Work required -
Each line of the records below that contains "amqp" needs to be copied.

[Given data — start]

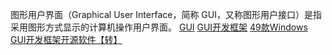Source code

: 
图形用户界面（Graphical User Interface，简称 GUI，又称图形用户接口）是指采用图形方式显示的计算机操作用户界面。
[GUI](https://baike.baidu.com/item/GUI/479966?fr=aladdin)
[GUI开发框架](https://www.oschina.net/project/tag/178/gui?lang=36&os=0&sort=view&p=1)
[49款Windows GUI开发框架开源软件【转】](https://www.cnblogs.com/liaocheng/p/9197573.html)
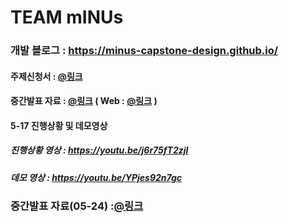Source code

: # TEAM mINUs 

### 개발 블로그 : https://minus-capstone-design.github.io/
#### 주제신청서 : [@링크](https://github.com/mINUs-capstone-design/application-form/blob/cdf3024889d638a528b51fc893334a6e1d7e4295/%5BmINUs%5D-%EC%A3%BC%EC%A0%9C%20%EC%84%A0%EC%A0%95%20%EB%B3%B4%EA%B3%A0%EC%84%9C.pdf)

#### 중간발표 자료 : [@링크](https://github.com/mINUs-capstone-design/application-form/blob/8b399983f7f5f1971a5d8bf9cf87bc8175b9c788/team_mINUS_midterm.pptx)  ( Web :  [@링크](https://www.canva.com/design/DAGEgjfRtnE/bSOXM52JEBv6pX0IXzKsWg/edit?utm_content=DAGEgjfRtnE&utm_campaign=designshare&utm_medium=link2&utm_source=sharebutton) )

#### 5-17 진행상황 및 데모영상
##### 진행상황 영상 : https://youtu.be/j6r75fT2zjI
##### 데모 영상 : https://youtu.be/YPjes92n7gc

### 중간발표 자료(05-24) :[@링크](https://www.canva.com/design/DAGGA8CNgFk/dzC69mSsDJGEo1DYre543Q/edit?utm_content=DAGGA8CNgFk&utm_campaign=designshare&utm_medium=link2&utm_source=sharebutton)
<!--

**Here are some ideas to get you started:**

🙋‍♀️ A short introduction - what is your organization all about?
🌈 Contribution guidelines - how can the community get involved?
👩‍💻 Useful resources - where can the community find your docs? Is there anything else the community should know?
🍿 Fun facts - what does your team eat for breakfast?
🧙 Remember, you can do mighty things with the power of [Markdown](https://docs.github.com/github/writing-on-github/getting-started-with-writing-and-formatting-on-github/basic-writing-and-formatting-syntax)
-->
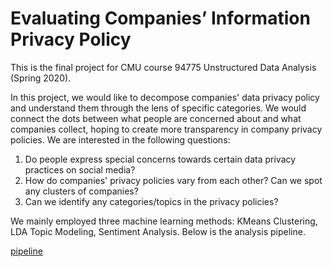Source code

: # Evaluating Companies’ Information Privacy Policy

This is the final project for CMU course 94775 Unstructured Data Analysis (Spring 2020).

In this project, we would like to decompose companies' data privacy policy and understand them through the lens of specific categories. We would connect the dots between what people are concerned about and what companies collect, hoping to create more transparency in company privacy policies. We are interested in the following questions:

1. Do people express special concerns towards certain data privacy practices on social media?
2. How do companies' privacy policies vary from each other? Can we spot any clusters of companies?
3. Can we identify any categories/topics in the privacy policies?

We mainly employed three machine learning methods: KMeans Clustering, LDA Topic Modeling, Sentiment Analysis. Below is the analysis pipeline.

[pipeline](#pipeline.png)
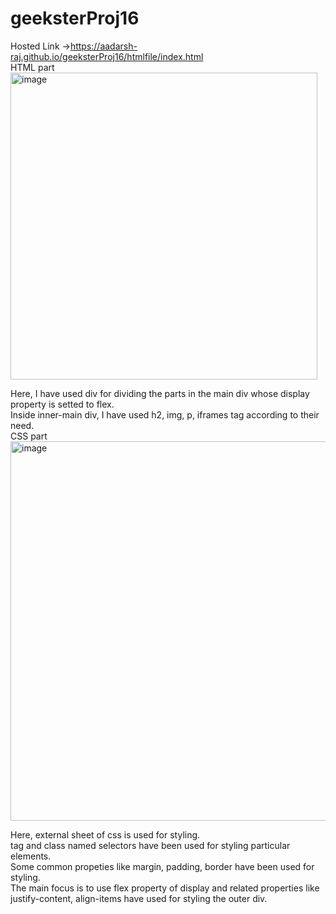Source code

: # geeksterProj16

Hosted Link ->https://aadarsh-raj.github.io/geeksterProj16/htmlfile/index.html <br>
HTML part<br>
<img width="491" alt="image" src="https://github.com/Aadarsh-Raj/geeksterProj16/assets/74525154/94266260-08d3-4531-a7b6-1a5adeaec3cb">

Here, I have used div for dividing the parts in the main div whose display property is setted to flex.<br>
Inside inner-main div, I have used h2, img, p, iframes tag according to their need.<br>
CSS part
<img width="607" alt="image" src="https://github.com/Aadarsh-Raj/geeksterProj16/assets/74525154/b84f6bee-d6c9-4271-9bac-373a72d63873">

Here, external sheet of css is used for styling.<br>
tag and class named selectors have been used for styling particular elements.
<br>
Some common propeties like margin, padding, border have been used for styling.<br>
The main focus is to use flex property of display and related properties like justify-content, align-items have used for styling the outer div.
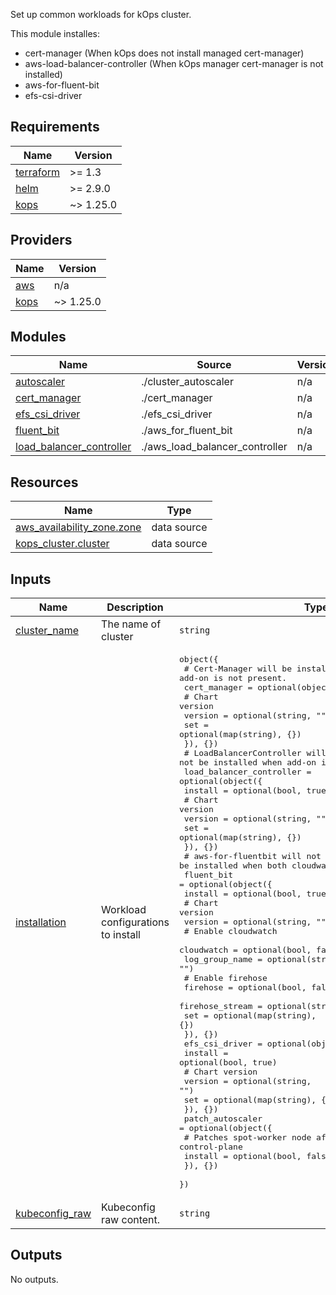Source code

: Set up common workloads for kOps cluster.

This module installes:
- cert-manager (When kOps does not install managed cert-manager)
- aws-load-balancer-controller (When kOps manager cert-manager is not installed)
- aws-for-fluent-bit
- efs-csi-driver

## Requirements

| Name | Version |
|------|---------|
| <a name="requirement_terraform"></a> [terraform](#requirement\_terraform) | >= 1.3 |
| <a name="requirement_helm"></a> [helm](#requirement\_helm) | >= 2.9.0 |
| <a name="requirement_kops"></a> [kops](#requirement\_kops) | ~> 1.25.0 |

## Providers

| Name | Version |
|------|---------|
| <a name="provider_aws"></a> [aws](#provider\_aws) | n/a |
| <a name="provider_kops"></a> [kops](#provider\_kops) | ~> 1.25.0 |

## Modules

| Name | Source | Version |
|------|--------|---------|
| <a name="module_autoscaler"></a> [autoscaler](#module\_autoscaler) | ./cluster_autoscaler | n/a |
| <a name="module_cert_manager"></a> [cert\_manager](#module\_cert\_manager) | ./cert_manager | n/a |
| <a name="module_efs_csi_driver"></a> [efs\_csi\_driver](#module\_efs\_csi\_driver) | ./efs_csi_driver | n/a |
| <a name="module_fluent_bit"></a> [fluent\_bit](#module\_fluent\_bit) | ./aws_for_fluent_bit | n/a |
| <a name="module_load_balancer_controller"></a> [load\_balancer\_controller](#module\_load\_balancer\_controller) | ./aws_load_balancer_controller | n/a |

## Resources

| Name | Type |
|------|------|
| [aws_availability_zone.zone](https://registry.terraform.io/providers/hashicorp/aws/latest/docs/data-sources/availability_zone) | data source |
| [kops_cluster.cluster](https://registry.terraform.io/providers/eddycharly/kops/latest/docs/data-sources/cluster) | data source |

## Inputs

| Name | Description | Type | Default | Required |
|------|-------------|------|---------|:--------:|
| <a name="input_cluster_name"></a> [cluster\_name](#input\_cluster\_name) | The name of cluster | `string` | n/a | yes |
| <a name="input_installation"></a> [installation](#input\_installation) | Workload configurations to install | <pre>object({<br>    # Cert-Manager will be installed when cert-manager add-on is not present.<br>    cert_manager = optional(object({<br>      # Chart version<br>      version = optional(string, "")<br>      set     = optional(map(string), {})<br>    }), {})<br>    # LoadBalancerController will not be installed when add-on is present.<br>    load_balancer_controller = optional(object({<br>      install = optional(bool, true)<br>      # Chart version<br>      version = optional(string, "")<br>      set     = optional(map(string), {})<br>    }), {})<br>    # aws-for-fluentbit will not be installed when both cloudwatch and firehose is false.<br>    fluent_bit = optional(object({<br>      install = optional(bool, true)<br>      # Chart version<br>      version = optional(string, "")<br>      # Enable cloudwatch<br>      cloudwatch     = optional(bool, false)<br>      log_group_name = optional(string, "")<br>      # Enable firehose<br>      firehose        = optional(bool, false)<br>      firehose_stream = optional(string, "")<br>      set             = optional(map(string), {})<br>    }), {})<br>    efs_csi_driver = optional(object({<br>      install = optional(bool, true)<br>      # Chart version<br>      version = optional(string, "")<br>      set     = optional(map(string), {})<br>    }), {})<br>    patch_autoscaler = optional(object({<br>      # Patches spot-worker node affinity to control-plane<br>      install = optional(bool, false)<br>    }), {})<br>  })</pre> | `{}` | no |
| <a name="input_kubeconfig_raw"></a> [kubeconfig\_raw](#input\_kubeconfig\_raw) | Kubeconfig raw content. | `string` | `""` | no |

## Outputs

No outputs.

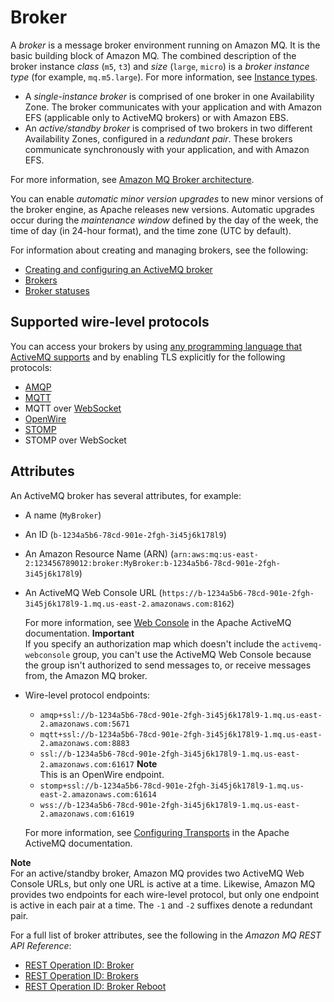 # Broker<a name="broker"></a>

A *broker* is a message broker environment running on Amazon MQ\. It is the basic building block of Amazon MQ\. The combined description of the broker instance *class* \(`m5`, `t3`\) and *size* \(`large`, `micro`\) is a *broker instance type* \(for example, `mq.m5.large`\)\. For more information, see [Instance types](broker-instance-types.md)\.
+ A *single\-instance broker* is comprised of one broker in one Availability Zone\. The broker communicates with your application and with Amazon EFS \(applicable only to ActiveMQ brokers\) or with Amazon EBS\.
+ An *active/standby broker* is comprised of two brokers in two different Availability Zones, configured in a *redundant pair*\. These brokers communicate synchronously with your application, and with Amazon EFS\.

For more information, see [Amazon MQ Broker architecture](amazon-mq-broker-architecture.md)\.

You can enable *automatic minor version upgrades* to new minor versions of the broker engine, as Apache releases new versions\. Automatic upgrades occur during the *maintenance window* defined by the day of the week, the time of day \(in 24\-hour format\), and the time zone \(UTC by default\)\.

For information about creating and managing brokers, see the following:
+ [Creating and configuring an ActiveMQ broker](amazon-mq-creating-configuring-broker.md)
+ [Brokers](amazon-mq-limits.md#broker-limits)
+ [Broker statuses](broker-statuses.md)

## Supported wire\-level protocols<a name="broker-protocols"></a>

You can access your brokers by using [any programming language that ActiveMQ supports](http://activemq.apache.org/cross-language-clients.html) and by enabling TLS explicitly for the following protocols:
+ [AMQP](http://activemq.apache.org/amqp.html)
+ [MQTT](http://activemq.apache.org/mqtt.html)
+ MQTT over [WebSocket](http://activemq.apache.org/websockets.html)
+ [OpenWire](http://activemq.apache.org/openwire.html)
+ [STOMP](http://activemq.apache.org/stomp.html)
+ STOMP over WebSocket

## Attributes<a name="broker-attributes"></a>

An ActiveMQ broker has several attributes, for example:
+ A name \(`MyBroker`\)
+ An ID \(`b-1234a5b6-78cd-901e-2fgh-3i45j6k178l9`\)
+ An Amazon Resource Name \(ARN\) \(`arn:aws:mq:us-east-2:123456789012:broker:MyBroker:b-1234a5b6-78cd-901e-2fgh-3i45j6k178l9`\)
+ An ActiveMQ Web Console URL \(`https://b-1234a5b6-78cd-901e-2fgh-3i45j6k178l9-1.mq.us-east-2.amazonaws.com:8162`\)

  For more information, see [Web Console](http://activemq.apache.org/web-console.html) in the Apache ActiveMQ documentation\.
**Important**  
If you specify an authorization map which doesn't include the `activemq-webconsole` group, you can't use the ActiveMQ Web Console because the group isn't authorized to send messages to, or receive messages from, the Amazon MQ broker\.
+ Wire\-level protocol endpoints:
  + `amqp+ssl://b-1234a5b6-78cd-901e-2fgh-3i45j6k178l9-1.mq.us-east-2.amazonaws.com:5671`
  + `mqtt+ssl://b-1234a5b6-78cd-901e-2fgh-3i45j6k178l9-1.mq.us-east-2.amazonaws.com:8883`
  + `ssl://b-1234a5b6-78cd-901e-2fgh-3i45j6k178l9-1.mq.us-east-2.amazonaws.com:61617`
**Note**  
This is an OpenWire endpoint\.
  + `stomp+ssl://b-1234a5b6-78cd-901e-2fgh-3i45j6k178l9-1.mq.us-east-2.amazonaws.com:61614`
  + `wss://b-1234a5b6-78cd-901e-2fgh-3i45j6k178l9-1.mq.us-east-2.amazonaws.com:61619`

  For more information, see [Configuring Transports](http://activemq.apache.org/configuring-transports.html) in the Apache ActiveMQ documentation\.

**Note**  
For an active/standby broker, Amazon MQ provides two ActiveMQ Web Console URLs, but only one URL is active at a time\. Likewise, Amazon MQ provides two endpoints for each wire\-level protocol, but only one endpoint is active in each pair at a time\. The `-1` and `-2` suffixes denote a redundant pair\.

For a full list of broker attributes, see the following in the *Amazon MQ REST API Reference*:
+ [REST Operation ID: Broker](https://docs.aws.amazon.com/amazon-mq/latest/api-reference/rest-api-broker.html)
+ [REST Operation ID: Brokers](https://docs.aws.amazon.com/amazon-mq/latest/api-reference/rest-api-brokers.html)
+ [REST Operation ID: Broker Reboot](https://docs.aws.amazon.com/amazon-mq/latest/api-reference/rest-api-broker-reboot.html)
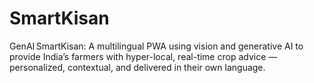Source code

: # SmartKisan
GenAI SmartKisan: A multilingual PWA using vision and generative AI to provide India’s farmers with hyper-local, real-time crop advice — personalized, contextual, and delivered in their own language.
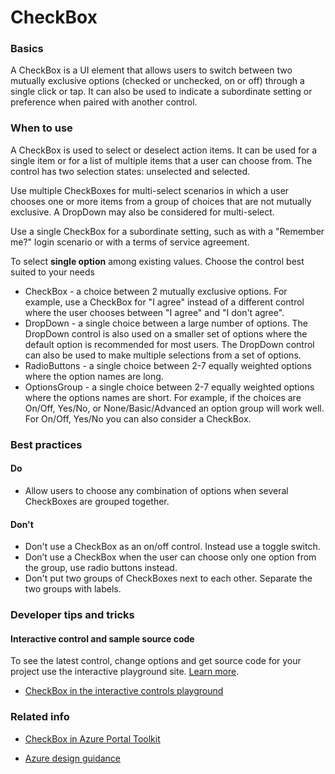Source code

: ﻿# CheckBox

 
<a name="basics"></a>
### Basics
A CheckBox is a UI element that allows users to switch between two mutually exclusive options (checked or unchecked, on or off) through a single click or tap. It can also be used to indicate a subordinate setting or preference when paired with another control.



<!-- TODO get an IMAGE to embed here -->

<!-- TODO get an SAMPLE CODE to embed here -->

 
<a name="when-to-use"></a>
### When to use
A CheckBox is used to select or deselect action items. It can be used for a single item or for a list of multiple items that a user can choose from. The control has two selection states: unselected and selected.

Use multiple CheckBoxes for multi-select scenarios in which a user chooses one or more items from a group of choices that are not mutually exclusive.  A DropDown may also be considered for multi-select.

Use a single CheckBox for a subordinate setting, such as with a "Remember me?" login scenario or with a terms of service agreement.

To select **single option** among existing values.  Choose the control best suited to your needs
* CheckBox - a choice between 2 mutually exclusive options.  For example, use a CheckBox for "I agree" instead of a different control where the user chooses between "I agree" and "I don't agree".
* DropDown - a single choice between a large number of options.  The DropDown control is also used on a smaller set of options where the default option is recommended for most users.  The DropDown control can also be used to make multiple selections from a set of options.
* RadioButtons - a single choice between 2-7 equally weighted options where the option names are long.   
* OptionsGroup - a single choice between 2-7 equally weighted options where the options names are short.  For example, if the choices are On/Off, Yes/No, or None/Basic/Advanced an option group will work well.  For  On/Off, Yes/No you can also consider a CheckBox.



 
<a name="best-practices"></a>
### Best practices

<a name="best-practices-do"></a>
#### Do

* Allow users to choose any combination of options when several CheckBoxes are grouped together.

<a name="best-practices-don-t"></a>
#### Don&#39;t

* Don't use a CheckBox as an on/off control. Instead use a toggle switch.
* Don’t use a CheckBox when the user can choose only one option from the group, use radio buttons instead.
* Don't put two groups of CheckBoxes next to each other. Separate the two groups with labels.



 
<a name="developer-tips-and-tricks"></a>
### Developer tips and tricks



<a name="developer-tips-and-tricks-interactive-control-and-sample-source-code"></a>
#### Interactive control and sample source code
To see the latest control, change options and get source code for your project use the interactive playground site.  [Learn more](./top-extensions-controls-playground.md).

*  <a href="https://ms.portal.azure.com/?Microsoft_Azure_Playground=true#blade/Microsoft_Azure_Playground/ControlsIndexBlade/CheckBox_create_Playground" target="_blank">CheckBox in the interactive controls playground</a>

 

 
<a name="related-info"></a>
### Related info

* <a href="https://www.figma.com/file/Bwn8rmUOYtnPRwA3JoQTBn/Azure-Portal-Toolkit?node-id=3023%3A49" target="_blank">CheckBox in Azure Portal Toolkit</a>

* [Azure design guidance](http://aka.ms/portalfx/design)


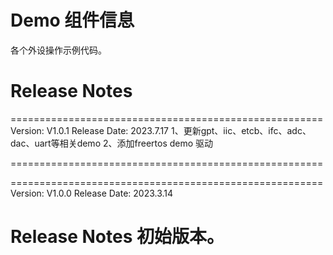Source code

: # Demo 组件信息
各个外设操作示例代码。

# Release Notes

======================================================
Version: V1.0.1
Release Date: 2023.7.17
1、更新gpt、iic、etcb、ifc、adc、dac、uart等相关demo
2、添加freertos demo 驱动

======================================================

======================================================
Version: V1.0.0
Release Date: 2023.3.14

Release Notes
初始版本。
======================================================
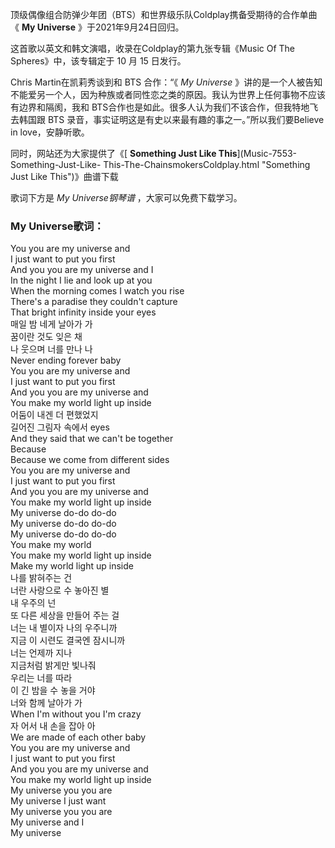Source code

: 

顶级偶像组合防弹少年团（BTS）和世界级乐队Coldplay携备受期待的合作单曲《 **My Universe** 》于2021年9月24日回归。

这首歌以英文和韩文演唱，收录在Coldplay的第九张专辑《Music Of The Spheres》中，该专辑定于 10 月 15 日发行。

Chris Martin在凯莉秀谈到和 BTS 合作：“《 _My Universe_
》讲的是一个人被告知不能爱另一个人，因为种族或者同性恋之类的原因。我认为世界上任何事物不应该有边界和隔阂，我和
BTS合作也是如此。很多人认为我们不该合作，但我特地飞去韩国跟 BTS 录音，事实证明这是有史以来最有趣的事之一。”所以我们要Believe in
love，安静听歌。

同时，网站还为大家提供了《[ **Something Just Like This**](Music-7553-Something-Just-Like-
This-The-ChainsmokersColdplay.html "Something Just Like This")》曲谱下载

歌词下方是 _My Universe钢琴谱_ ，大家可以免费下载学习。

### My Universe歌词：

You you are my universe and  
I just want to put you first  
And you you are my universe and I  
In the night I lie and look up at you  
When the morning comes I watch you rise  
There's a paradise they couldn't capture  
That bright infinity inside your eyes  
매일 밤 네게 날아가 가  
꿈이란 것도 잊은 채  
나 웃으며 너를 만나 나  
Never ending forever baby  
You you are my universe and  
I just want to put you first  
And you you are my universe and  
You make my world light up inside  
어둠이 내겐 더 편했었지  
길어진 그림자 속에서 eyes  
And they said that we can't be together  
Because  
Because we come from different sides  
You you are my universe and  
I just want to put you first  
And you you are my universe and  
You make my world light up inside  
My universe do-do do-do  
My universe do-do do-do  
My universe do-do do-do  
You make my world  
You make my world light up inside  
Make my world light up inside  
나를 밝혀주는 건  
너란 사랑으로 수 놓아진 별  
내 우주의 넌  
또 다른 세상을 만들어 주는 걸  
너는 내 별이자 나의 우주니까  
지금 이 시련도 결국엔 잠시니까  
너는 언제까 지나  
지금처럼 밝게만 빛나줘  
우리는 너를 따라  
이 긴 밤을 수 놓을 거야  
너와 함께 날아가 가  
When I'm without you I'm crazy  
자 어서 내 손을 잡아 아  
We are made of each other baby  
You you are my universe and  
I just want to put you first  
And you you are my universe and  
You make my world light up inside  
My universe you you are  
My universe I just want  
My universe you you are  
My universe and I  
My universe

[Given data — finish]

Written reply -
+ [AMQP](http://activemq.apache.org/amqp.html)
  + `amqp+ssl://b-1234a5b6-78cd-901e-2fgh-3i45j6k178l9-1.mq.us-east-2.amazonaws.com:5671`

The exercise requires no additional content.